(WHAT YOU SHOULD DO) Print nothing but the lines below starting at the line that holds "El objetivo del" and ending at the line that holds "El parámetro principal", including both, each exactly as written.

(DATA EXCERPTS)
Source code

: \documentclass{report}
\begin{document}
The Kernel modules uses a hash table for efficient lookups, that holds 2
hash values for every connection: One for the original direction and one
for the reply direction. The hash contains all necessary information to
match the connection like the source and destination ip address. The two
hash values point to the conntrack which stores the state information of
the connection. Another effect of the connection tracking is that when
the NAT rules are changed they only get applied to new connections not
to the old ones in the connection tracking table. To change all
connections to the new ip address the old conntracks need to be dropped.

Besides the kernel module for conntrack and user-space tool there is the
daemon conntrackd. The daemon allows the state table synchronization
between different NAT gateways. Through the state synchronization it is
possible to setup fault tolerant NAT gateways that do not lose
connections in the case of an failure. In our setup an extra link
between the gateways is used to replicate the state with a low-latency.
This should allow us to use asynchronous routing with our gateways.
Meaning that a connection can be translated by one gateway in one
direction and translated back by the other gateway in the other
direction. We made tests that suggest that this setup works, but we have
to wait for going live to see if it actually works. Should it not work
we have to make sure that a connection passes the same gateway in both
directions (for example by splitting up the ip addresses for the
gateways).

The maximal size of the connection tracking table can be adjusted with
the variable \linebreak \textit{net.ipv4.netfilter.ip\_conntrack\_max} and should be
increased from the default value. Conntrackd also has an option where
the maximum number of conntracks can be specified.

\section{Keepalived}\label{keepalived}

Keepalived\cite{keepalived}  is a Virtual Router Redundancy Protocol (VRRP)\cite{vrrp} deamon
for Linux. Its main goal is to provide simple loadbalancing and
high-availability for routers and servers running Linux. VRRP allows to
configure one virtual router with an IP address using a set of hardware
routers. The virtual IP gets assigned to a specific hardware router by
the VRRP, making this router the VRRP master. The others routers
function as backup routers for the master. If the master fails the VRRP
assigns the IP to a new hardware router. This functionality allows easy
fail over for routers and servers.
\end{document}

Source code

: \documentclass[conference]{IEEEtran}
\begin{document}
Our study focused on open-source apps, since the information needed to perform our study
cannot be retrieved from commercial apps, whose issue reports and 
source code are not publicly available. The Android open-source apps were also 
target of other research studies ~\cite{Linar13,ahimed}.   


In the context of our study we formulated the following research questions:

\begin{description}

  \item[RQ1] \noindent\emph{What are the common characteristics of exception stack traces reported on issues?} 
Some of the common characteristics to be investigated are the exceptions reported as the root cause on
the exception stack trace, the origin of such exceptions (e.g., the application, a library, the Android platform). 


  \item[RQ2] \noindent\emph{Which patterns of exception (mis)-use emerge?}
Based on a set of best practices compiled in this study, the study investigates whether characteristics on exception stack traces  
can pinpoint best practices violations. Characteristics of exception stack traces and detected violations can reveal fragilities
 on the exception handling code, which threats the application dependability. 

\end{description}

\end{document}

--

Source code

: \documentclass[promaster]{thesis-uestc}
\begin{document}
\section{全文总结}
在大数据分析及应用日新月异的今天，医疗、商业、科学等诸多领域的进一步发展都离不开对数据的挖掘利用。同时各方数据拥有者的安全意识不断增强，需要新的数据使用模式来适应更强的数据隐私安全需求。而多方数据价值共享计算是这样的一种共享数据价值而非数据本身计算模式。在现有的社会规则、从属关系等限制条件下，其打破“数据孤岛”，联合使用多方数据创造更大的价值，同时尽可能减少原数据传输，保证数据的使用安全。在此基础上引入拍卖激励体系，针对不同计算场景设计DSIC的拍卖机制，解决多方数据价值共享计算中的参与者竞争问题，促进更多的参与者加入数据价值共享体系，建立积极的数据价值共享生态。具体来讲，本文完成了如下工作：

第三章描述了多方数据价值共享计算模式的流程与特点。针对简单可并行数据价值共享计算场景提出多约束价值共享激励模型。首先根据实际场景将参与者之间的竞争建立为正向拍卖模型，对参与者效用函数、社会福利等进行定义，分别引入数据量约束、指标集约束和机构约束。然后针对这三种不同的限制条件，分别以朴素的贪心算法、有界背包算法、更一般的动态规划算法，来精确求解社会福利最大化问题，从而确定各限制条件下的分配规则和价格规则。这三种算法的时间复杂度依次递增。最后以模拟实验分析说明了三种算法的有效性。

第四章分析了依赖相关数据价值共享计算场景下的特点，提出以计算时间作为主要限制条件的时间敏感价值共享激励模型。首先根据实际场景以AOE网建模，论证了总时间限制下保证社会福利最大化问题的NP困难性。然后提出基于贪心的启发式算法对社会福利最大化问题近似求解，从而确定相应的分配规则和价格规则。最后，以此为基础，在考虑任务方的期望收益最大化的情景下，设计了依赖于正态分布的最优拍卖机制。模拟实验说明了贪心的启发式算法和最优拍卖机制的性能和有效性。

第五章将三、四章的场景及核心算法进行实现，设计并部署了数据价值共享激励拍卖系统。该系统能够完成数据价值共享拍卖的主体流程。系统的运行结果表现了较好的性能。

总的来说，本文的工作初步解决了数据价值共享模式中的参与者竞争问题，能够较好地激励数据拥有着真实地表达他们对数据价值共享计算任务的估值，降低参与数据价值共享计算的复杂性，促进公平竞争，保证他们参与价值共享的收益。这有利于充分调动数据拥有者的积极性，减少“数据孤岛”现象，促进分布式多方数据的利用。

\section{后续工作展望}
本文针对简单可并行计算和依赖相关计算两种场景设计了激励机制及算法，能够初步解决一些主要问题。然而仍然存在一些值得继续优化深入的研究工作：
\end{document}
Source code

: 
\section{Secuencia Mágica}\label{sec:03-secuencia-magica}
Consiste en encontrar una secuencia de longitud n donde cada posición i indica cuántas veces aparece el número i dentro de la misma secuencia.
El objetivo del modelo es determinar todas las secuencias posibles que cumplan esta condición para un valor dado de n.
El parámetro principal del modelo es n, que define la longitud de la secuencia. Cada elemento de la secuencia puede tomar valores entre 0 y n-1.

(THE COMPLETED TASK)
El objetivo del modelo es determinar todas las secuencias posibles que cumplan esta condición para un valor dado de n.
El parámetro principal del modelo es n, que define la longitud de la secuencia. Cada elemento de la secuencia puede tomar valores entre 0 y n-1.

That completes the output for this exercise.